La sala d’attesa

    La sala d’attesa

    A 56 anni, durante un ricovero per COVID-19, scopro di avere pochi globuli rossi e pochissimi bianchi. In piena seconda ondata di pandemia le informazioni sono poche e confuse, si pensa possa essere la conseguenza del virus e per questo, guarito dalla polmonite, vengo dimesso. Ad un mese dal mio ritorno a casa i valori ematici peggiorano, mentre cresce una stanchezza mai provata.
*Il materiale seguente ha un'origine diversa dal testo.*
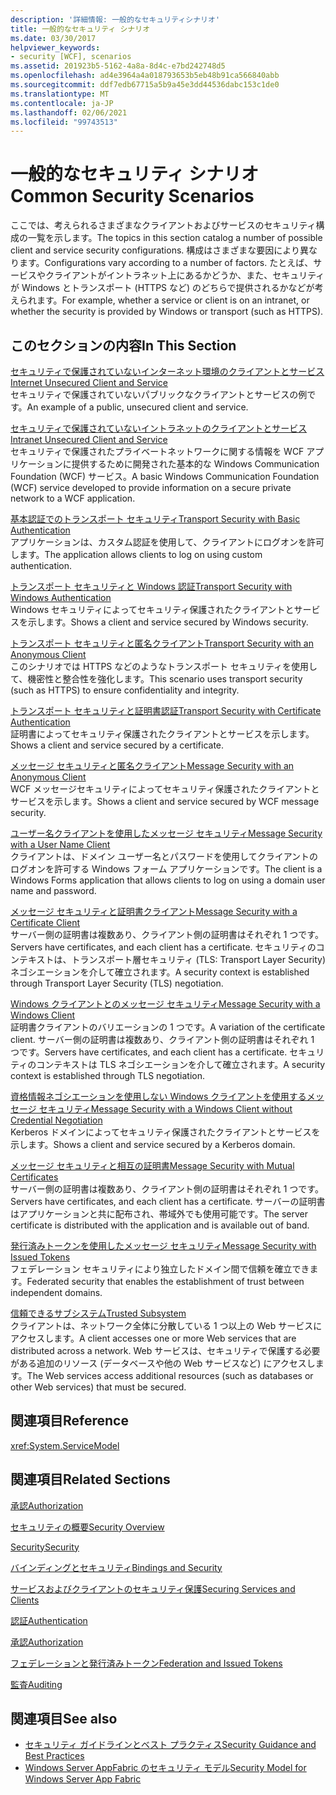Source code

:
 ```yaml
---
description: '詳細情報: 一般的なセキュリティシナリオ'
title: 一般的なセキュリティ シナリオ
ms.date: 03/30/2017
helpviewer_keywords:
- security [WCF], scenarios
ms.assetid: 201923b5-5162-4a8a-8d4c-e7bd242748d5
ms.openlocfilehash: ad4e3964a4a018793653b5eb48b91ca566840abb
ms.sourcegitcommit: ddf7edb67715a5b9a45e3dd44536dabc153c1de0
ms.translationtype: MT
ms.contentlocale: ja-JP
ms.lasthandoff: 02/06/2021
ms.locfileid: "99743513"
---
```

# <a name="common-security-scenarios"></a><span data-ttu-id="2f6c0-103">一般的なセキュリティ シナリオ</span><span class="sxs-lookup"><span data-stu-id="2f6c0-103">Common Security Scenarios</span></span>

<span data-ttu-id="2f6c0-104">ここでは、考えられるさまざまなクライアントおよびサービスのセキュリティ構成の一覧を示します。</span><span class="sxs-lookup"><span data-stu-id="2f6c0-104">The topics in this section catalog a number of possible client and service security configurations.</span></span> <span data-ttu-id="2f6c0-105">構成はさまざまな要因により異なります。</span><span class="sxs-lookup"><span data-stu-id="2f6c0-105">Configurations vary according to a number of factors.</span></span> <span data-ttu-id="2f6c0-106">たとえば、サービスやクライアントがイントラネット上にあるかどうか、また、セキュリティが Windows とトランスポート (HTTPS など) のどちらで提供されるかなどが考えられます。</span><span class="sxs-lookup"><span data-stu-id="2f6c0-106">For example, whether a service or client is on an intranet, or whether the security is provided by Windows or transport (such as HTTPS).</span></span>  
  
## <a name="in-this-section"></a><span data-ttu-id="2f6c0-107">このセクションの内容</span><span class="sxs-lookup"><span data-stu-id="2f6c0-107">In This Section</span></span>  

 [<span data-ttu-id="2f6c0-108">セキュリティで保護されていないインターネット環境のクライアントとサービス</span><span class="sxs-lookup"><span data-stu-id="2f6c0-108">Internet Unsecured Client and Service</span></span>](internet-unsecured-client-and-service.md)  
 <span data-ttu-id="2f6c0-109">セキュリティで保護されていないパブリックなクライアントとサービスの例です。</span><span class="sxs-lookup"><span data-stu-id="2f6c0-109">An example of a public, unsecured client and service.</span></span>  
  
 [<span data-ttu-id="2f6c0-110">セキュリティで保護されていないイントラネットのクライアントとサービス</span><span class="sxs-lookup"><span data-stu-id="2f6c0-110">Intranet Unsecured Client and Service</span></span>](intranet-unsecured-client-and-service.md)  
 <span data-ttu-id="2f6c0-111">セキュリティで保護されたプライベートネットワークに関する情報を WCF アプリケーションに提供するために開発された基本的な Windows Communication Foundation (WCF) サービス。</span><span class="sxs-lookup"><span data-stu-id="2f6c0-111">A basic Windows Communication Foundation (WCF) service developed to provide information on a secure private network to a WCF application.</span></span>  
  
 [<span data-ttu-id="2f6c0-112">基本認証でのトランスポート セキュリティ</span><span class="sxs-lookup"><span data-stu-id="2f6c0-112">Transport Security with Basic Authentication</span></span>](transport-security-with-basic-authentication.md)  
 <span data-ttu-id="2f6c0-113">アプリケーションは、カスタム認証を使用して、クライアントにログオンを許可します。</span><span class="sxs-lookup"><span data-stu-id="2f6c0-113">The application allows clients to log on using custom authentication.</span></span>  
  
 [<span data-ttu-id="2f6c0-114">トランスポート セキュリティと Windows 認証</span><span class="sxs-lookup"><span data-stu-id="2f6c0-114">Transport Security with Windows Authentication</span></span>](transport-security-with-windows-authentication.md)  
 <span data-ttu-id="2f6c0-115">Windows セキュリティによってセキュリティ保護されたクライアントとサービスを示します。</span><span class="sxs-lookup"><span data-stu-id="2f6c0-115">Shows a client and service secured by Windows security.</span></span>  
  
 [<span data-ttu-id="2f6c0-116">トランスポート セキュリティと匿名クライアント</span><span class="sxs-lookup"><span data-stu-id="2f6c0-116">Transport Security with an Anonymous Client</span></span>](transport-security-with-an-anonymous-client.md)  
 <span data-ttu-id="2f6c0-117">このシナリオでは HTTPS などのようなトランスポート セキュリティを使用して、機密性と整合性を強化します。</span><span class="sxs-lookup"><span data-stu-id="2f6c0-117">This scenario uses transport security (such as HTTPS) to ensure confidentiality and integrity.</span></span>  
  
 [<span data-ttu-id="2f6c0-118">トランスポート セキュリティと証明書認証</span><span class="sxs-lookup"><span data-stu-id="2f6c0-118">Transport Security with Certificate Authentication</span></span>](transport-security-with-certificate-authentication.md)  
 <span data-ttu-id="2f6c0-119">証明書によってセキュリティ保護されたクライアントとサービスを示します。</span><span class="sxs-lookup"><span data-stu-id="2f6c0-119">Shows a client and service secured by a certificate.</span></span>  
  
 [<span data-ttu-id="2f6c0-120">メッセージ セキュリティと匿名クライアント</span><span class="sxs-lookup"><span data-stu-id="2f6c0-120">Message Security with an Anonymous Client</span></span>](message-security-with-an-anonymous-client.md)  
 <span data-ttu-id="2f6c0-121">WCF メッセージセキュリティによってセキュリティ保護されたクライアントとサービスを示します。</span><span class="sxs-lookup"><span data-stu-id="2f6c0-121">Shows a client and service secured by WCF message security.</span></span>  
  
 [<span data-ttu-id="2f6c0-122">ユーザー名クライアントを使用したメッセージ セキュリティ</span><span class="sxs-lookup"><span data-stu-id="2f6c0-122">Message Security with a User Name Client</span></span>](message-security-with-a-user-name-client.md)  
 <span data-ttu-id="2f6c0-123">クライアントは、ドメイン ユーザー名とパスワードを使用してクライアントのログオンを許可する Windows フォーム アプリケーションです。</span><span class="sxs-lookup"><span data-stu-id="2f6c0-123">The client is a Windows Forms application that allows clients to log on using a domain user name and password.</span></span>  
  
 [<span data-ttu-id="2f6c0-124">メッセージ セキュリティと証明書クライアント</span><span class="sxs-lookup"><span data-stu-id="2f6c0-124">Message Security with a Certificate Client</span></span>](message-security-with-a-certificate-client.md)  
 <span data-ttu-id="2f6c0-125">サーバー側の証明書は複数あり、クライアント側の証明書はそれぞれ 1 つです。</span><span class="sxs-lookup"><span data-stu-id="2f6c0-125">Servers have certificates, and each client has a certificate.</span></span> <span data-ttu-id="2f6c0-126">セキュリティのコンテキストは、トランスポート層セキュリティ (TLS: Transport Layer Security) ネゴシエーションを介して確立されます。</span><span class="sxs-lookup"><span data-stu-id="2f6c0-126">A security context is established through Transport Layer Security (TLS) negotiation.</span></span>  
  
 [<span data-ttu-id="2f6c0-127">Windows クライアントとのメッセージ セキュリティ</span><span class="sxs-lookup"><span data-stu-id="2f6c0-127">Message Security with a Windows Client</span></span>](message-security-with-a-windows-client.md)  
 <span data-ttu-id="2f6c0-128">証明書クライアントのバリエーションの 1 つです。</span><span class="sxs-lookup"><span data-stu-id="2f6c0-128">A variation of the certificate client.</span></span> <span data-ttu-id="2f6c0-129">サーバー側の証明書は複数あり、クライアント側の証明書はそれぞれ 1 つです。</span><span class="sxs-lookup"><span data-stu-id="2f6c0-129">Servers have certificates, and each client has a certificate.</span></span> <span data-ttu-id="2f6c0-130">セキュリティのコンテキストは TLS ネゴシエーションを介して確立されます。</span><span class="sxs-lookup"><span data-stu-id="2f6c0-130">A security context is established through TLS negotiation.</span></span>  
  
 [<span data-ttu-id="2f6c0-131">資格情報ネゴシエーションを使用しない Windows クライアントを使用するメッセージ セキュリティ</span><span class="sxs-lookup"><span data-stu-id="2f6c0-131">Message Security with a Windows Client without Credential Negotiation</span></span>](message-security-with-a-windows-client-without-credential-negotiation.md)  
 <span data-ttu-id="2f6c0-132">Kerberos ドメインによってセキュリティ保護されたクライアントとサービスを示します。</span><span class="sxs-lookup"><span data-stu-id="2f6c0-132">Shows a client and service secured by a Kerberos domain.</span></span>  
  
 [<span data-ttu-id="2f6c0-133">メッセージ セキュリティと相互の証明書</span><span class="sxs-lookup"><span data-stu-id="2f6c0-133">Message Security with Mutual Certificates</span></span>](message-security-with-mutual-certificates.md)  
 <span data-ttu-id="2f6c0-134">サーバー側の証明書は複数あり、クライアント側の証明書はそれぞれ 1 つです。</span><span class="sxs-lookup"><span data-stu-id="2f6c0-134">Servers have certificates, and each client has a certificate.</span></span> <span data-ttu-id="2f6c0-135">サーバーの証明書はアプリケーションと共に配布され、帯域外でも使用可能です。</span><span class="sxs-lookup"><span data-stu-id="2f6c0-135">The server certificate is distributed with the application and is available out of band.</span></span>  
  
 [<span data-ttu-id="2f6c0-136">発行済みトークンを使用したメッセージ セキュリティ</span><span class="sxs-lookup"><span data-stu-id="2f6c0-136">Message Security with Issued Tokens</span></span>](message-security-with-issued-tokens.md)  
 <span data-ttu-id="2f6c0-137">フェデレーション セキュリティにより独立したドメイン間で信頼を確立できます。</span><span class="sxs-lookup"><span data-stu-id="2f6c0-137">Federated security that enables the establishment of trust between independent domains.</span></span>  
  
 [<span data-ttu-id="2f6c0-138">信頼できるサブシステム</span><span class="sxs-lookup"><span data-stu-id="2f6c0-138">Trusted Subsystem</span></span>](trusted-subsystem.md)  
 <span data-ttu-id="2f6c0-139">クライアントは、ネットワーク全体に分散している 1 つ以上の Web サービスにアクセスします。</span><span class="sxs-lookup"><span data-stu-id="2f6c0-139">A client accesses one or more Web services that are distributed across a network.</span></span> <span data-ttu-id="2f6c0-140">Web サービスは、セキュリティで保護する必要がある追加のリソース (データベースや他の Web サービスなど) にアクセスします。</span><span class="sxs-lookup"><span data-stu-id="2f6c0-140">The Web services access additional resources (such as databases or other Web services) that must be secured.</span></span>  
  
## <a name="reference"></a><span data-ttu-id="2f6c0-141">関連項目</span><span class="sxs-lookup"><span data-stu-id="2f6c0-141">Reference</span></span>  

 <xref:System.ServiceModel>  
  
## <a name="related-sections"></a><span data-ttu-id="2f6c0-142">関連項目</span><span class="sxs-lookup"><span data-stu-id="2f6c0-142">Related Sections</span></span>  

 [<span data-ttu-id="2f6c0-143">承認</span><span class="sxs-lookup"><span data-stu-id="2f6c0-143">Authorization</span></span>](authorization-in-wcf.md)  
  
 [<span data-ttu-id="2f6c0-144">セキュリティの概要</span><span class="sxs-lookup"><span data-stu-id="2f6c0-144">Security Overview</span></span>](security-overview.md)  
  
 [<span data-ttu-id="2f6c0-145">Security</span><span class="sxs-lookup"><span data-stu-id="2f6c0-145">Security</span></span>](security.md)  
  
 [<span data-ttu-id="2f6c0-146">バインディングとセキュリティ</span><span class="sxs-lookup"><span data-stu-id="2f6c0-146">Bindings and Security</span></span>](bindings-and-security.md)  
  
 [<span data-ttu-id="2f6c0-147">サービスおよびクライアントのセキュリティ保護</span><span class="sxs-lookup"><span data-stu-id="2f6c0-147">Securing Services and Clients</span></span>](securing-services-and-clients.md)  
  
 [<span data-ttu-id="2f6c0-148">認証</span><span class="sxs-lookup"><span data-stu-id="2f6c0-148">Authentication</span></span>](authentication-in-wcf.md)  
  
 [<span data-ttu-id="2f6c0-149">承認</span><span class="sxs-lookup"><span data-stu-id="2f6c0-149">Authorization</span></span>](authorization-in-wcf.md)  
  
 [<span data-ttu-id="2f6c0-150">フェデレーションと発行済みトークン</span><span class="sxs-lookup"><span data-stu-id="2f6c0-150">Federation and Issued Tokens</span></span>](federation-and-issued-tokens.md)  
  
 [<span data-ttu-id="2f6c0-151">監査</span><span class="sxs-lookup"><span data-stu-id="2f6c0-151">Auditing</span></span>](auditing-security-events.md)  
  
## <a name="see-also"></a><span data-ttu-id="2f6c0-152">関連項目</span><span class="sxs-lookup"><span data-stu-id="2f6c0-152">See also</span></span>

- [<span data-ttu-id="2f6c0-153">セキュリティ ガイドラインとベスト プラクティス</span><span class="sxs-lookup"><span data-stu-id="2f6c0-153">Security Guidance and Best Practices</span></span>](security-guidance-and-best-practices.md)
- <span data-ttu-id="2f6c0-154">[Windows Server AppFabric のセキュリティ モデル](/previous-versions/appfabric/ee677202(v=azure.10))</span><span class="sxs-lookup"><span data-stu-id="2f6c0-154">[Security Model for Windows Server App Fabric](/previous-versions/appfabric/ee677202(v=azure.10))</span></span>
Sono incredulo, solo due mesi prima con la mia bicicletta avevo costeggiato il Po fino a Venezia, 750 km, solo e in 7 giorni, non capisco cosa mi stia succedendo.

    A due anni di distanza, quel viaggio è diventato per me l'emblema della prevenzione, un monito sull'importanza dei controlli periodici. Non importa quanto ci si senta forti ed in salute, sono quei controlli a fare la differenza. Io sono stato fortunato, grazie al Covid sono stato ricoverato e monitorato nelle settimane seguenti, fino a quando un prelievo di midollo ha fugato ogni dubbio, avevo la leucemia mieloide acuta

    Inizia così il mio percorso di cure presso L'istituto Humanitas di Rozzano, che mi porterà dopo 4 cicli di chemioterapia al trapianto di midollo e ad una nuova vita. Sette mesi passati per lo più in una camera sterile, senza passeggiate in corridoio, senza visite, senza maniglie alle finestre. Avevo però tanto tempo a disposizione, un Mac, una storia, ed una nuova sconosciuta sensibilità. Così è nato La Sala d'Attesa, un romanzo autobiografico che parla di rinascita e di quanto la vita possa essere bella in ogni suo momento, se vissuto con la consapevolezza di chi ha imparato ad amarla davvero, senza attendere una tempesta.